SLC44A2 single nucleotide polymorphisms, isoforms, and expression: Association with severity of Meniere's disease?

Abstract

SLC44A2 was discovered as the target of an antibody that causes hearing loss. Knockout mice develop age related hearing loss, loss of sensory cells and spiral ganglion neurons. SLC44A2 has polymorphic sites implicated in human disease. Transfusion related acute lung injury (TRALI) is linked to rs2288904 and genome wide association studies link rs2288904 and rs9797861 to venous thromboembolism (VTE), coronary artery disease and stroke. Here we report linkage disequilibrium of rs2288904 with rs3087969 and the association of these SLC44A2 SNPs with Meniere's disease severity. Tissue-specific isoform expression differences suggest that the N-terminal domain is linked to different functions in different cell types. Heterozygosity at rs2288904 CGA/CAA and rs3087969 GAT/GAC showed a trend for association with intractable Meniere's disease compared to less severe disease and to controls. The association of SLC44A2 SNPs with VTE suggests that thrombi affecting cochlear vessels could be a factor in Meniere's disease.

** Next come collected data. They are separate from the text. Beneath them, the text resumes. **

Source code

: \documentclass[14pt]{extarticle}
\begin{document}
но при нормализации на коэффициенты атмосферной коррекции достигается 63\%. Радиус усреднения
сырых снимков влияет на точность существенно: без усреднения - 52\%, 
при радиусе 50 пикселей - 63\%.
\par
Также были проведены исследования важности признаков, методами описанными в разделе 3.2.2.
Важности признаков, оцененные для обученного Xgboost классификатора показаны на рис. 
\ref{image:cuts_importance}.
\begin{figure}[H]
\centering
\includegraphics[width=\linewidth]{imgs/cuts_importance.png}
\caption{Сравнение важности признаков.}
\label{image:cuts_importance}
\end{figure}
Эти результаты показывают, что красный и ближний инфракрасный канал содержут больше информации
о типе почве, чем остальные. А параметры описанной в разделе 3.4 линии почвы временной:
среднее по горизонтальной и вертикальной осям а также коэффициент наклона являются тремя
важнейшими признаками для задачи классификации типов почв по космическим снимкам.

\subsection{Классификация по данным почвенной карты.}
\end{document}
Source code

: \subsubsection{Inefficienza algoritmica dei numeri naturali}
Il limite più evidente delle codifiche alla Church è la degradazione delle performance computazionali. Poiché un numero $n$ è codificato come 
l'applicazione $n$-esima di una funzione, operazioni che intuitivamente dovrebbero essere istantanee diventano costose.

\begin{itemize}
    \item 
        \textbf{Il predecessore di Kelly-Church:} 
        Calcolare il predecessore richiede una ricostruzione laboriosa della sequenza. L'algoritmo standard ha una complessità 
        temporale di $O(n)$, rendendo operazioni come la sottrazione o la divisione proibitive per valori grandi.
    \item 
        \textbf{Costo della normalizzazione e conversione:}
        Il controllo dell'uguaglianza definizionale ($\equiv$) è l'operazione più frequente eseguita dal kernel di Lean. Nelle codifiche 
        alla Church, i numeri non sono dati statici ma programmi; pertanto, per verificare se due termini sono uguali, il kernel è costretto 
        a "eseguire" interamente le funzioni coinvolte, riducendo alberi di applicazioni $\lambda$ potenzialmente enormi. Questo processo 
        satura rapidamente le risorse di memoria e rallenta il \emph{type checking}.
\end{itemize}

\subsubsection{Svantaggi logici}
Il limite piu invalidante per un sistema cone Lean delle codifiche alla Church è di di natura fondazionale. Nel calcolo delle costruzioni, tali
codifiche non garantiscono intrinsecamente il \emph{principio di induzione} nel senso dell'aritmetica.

Keywords: Amino acid polymorphisms; Choline transporter-like protein 2: solute carrier protein 44A2; DNA sequence differences; Hearing; Human gene expression; Meniere's disease; Vestibular tissue.

Figure 1

Genotyping strategies. A. SLC44A2 gene located on Chromosome 19p13.1 has 23 exons with alternate exons 1a and 1b driven by an upstream p1 and a proximal p2 promoter respectively. Exon 1a is 22.9 kb upstream of exon 1b. The p1 and p2 SLC44A2 isoforms code for full-length proteins that differ only in exon1 (a or b). The p1 isoform (iso1) has 704 and the p2 isoform (iso2) has 706 amino acids. To examine the full-length expressed sequences the cDNA primers Iso1F and Iso2F were used with a single reverse primer Iso1/2R followed by sequencing with a set of overlapping sequencing primers (as reported in Nair et al. 2004). Focal genotyping of rs2288904 was done initially with DNA primers E5–7F and E5–7R followed by sequencing of the PCR product (Figure 1A). Subsequent genotyping of rs2288904 (c.455CGA/CAA) and rs3087969 (c.198GAT/GAC) was carried out using TaqMan assays with DNA as illustrated in Figure 1B.

Figure 2

RT-PCR results in 11 human vestibular tissue samples and one representative human epithelial cell line (UMSCC 22A) showing relative isoform1 and isoform 2 expression. Human inner tissues are indicated by UMHL- (University of Michigan Hearing Loss) and a 4 digit number (i.e. UMHL1304, UMHL1330 etc.). VS=Vestibular schwannoma, MD=Meniere’s disease. Lanes are labeled iso1, iso2 or actin in the representative samples shown. Note that iso1 is more abundant in all samples except in UMSCC 22A in which iso2 is the more abundant isoform. Actin was equally amplified in all cases.

Figure 3

SLC44A2 iso1 and iso2 expression pattern in blood cells (A) and other human tissues (B). A. Isoform 1 is expressed exclusively human blood cells. Top panel: Proliferating EBV transformed human lymphoblasts from Meniere’s disease patients (MD8, MD10, MD22, MD32, MD33). Middle panel: MD34, MD38 and whole blood samples (Normal 4, and Normal 7 from normal hearing donors). Lower panel: Isoform expression in human endothelial cells, fetal liver, adult liver and adult lung. Human endothelial cells predominantly express iso1 with lower iso2 expression. Fetal and adult liver exhibit weak iso1 and undetectable iso2 expression. In contrast human lung strongly expresses iso1 and iso2 to an equivalent degree. Actin cDNA was used as a control. 1kbL=One Kb Ladder.

Figure 4

CTL2/SLC44A2 isoform expression in squamous carcinoma cell lines by quantitative-RT-PCR. The upper panel shows the Q-RT-PCR results for SLC44A2 isoform 1 and 2 expression in head and neck cancer (UM-SCC-14A, -14C, -22A, -22B), cervical cancer (ME-180) and HPV-transformed human oral keratinocyte (HOK-16B) samples. RPLP0 (Ribosomal Protein Large P0) was used as endogenous control. In all of these epithelial cell lines iso2 expression levels are greater than that of iso1. The lower panel shows agarose gel electrophoresis of the Q-RT-PCR products. For each sample, left lane is iso1, middle lane is iso2 and right lane is RPLP0. This data demonstrates that in squamous cell carcinomas and HPV-transformed mucosal cells SLC44A2 iso2 transcripts are more abundant than iso1 transcripts.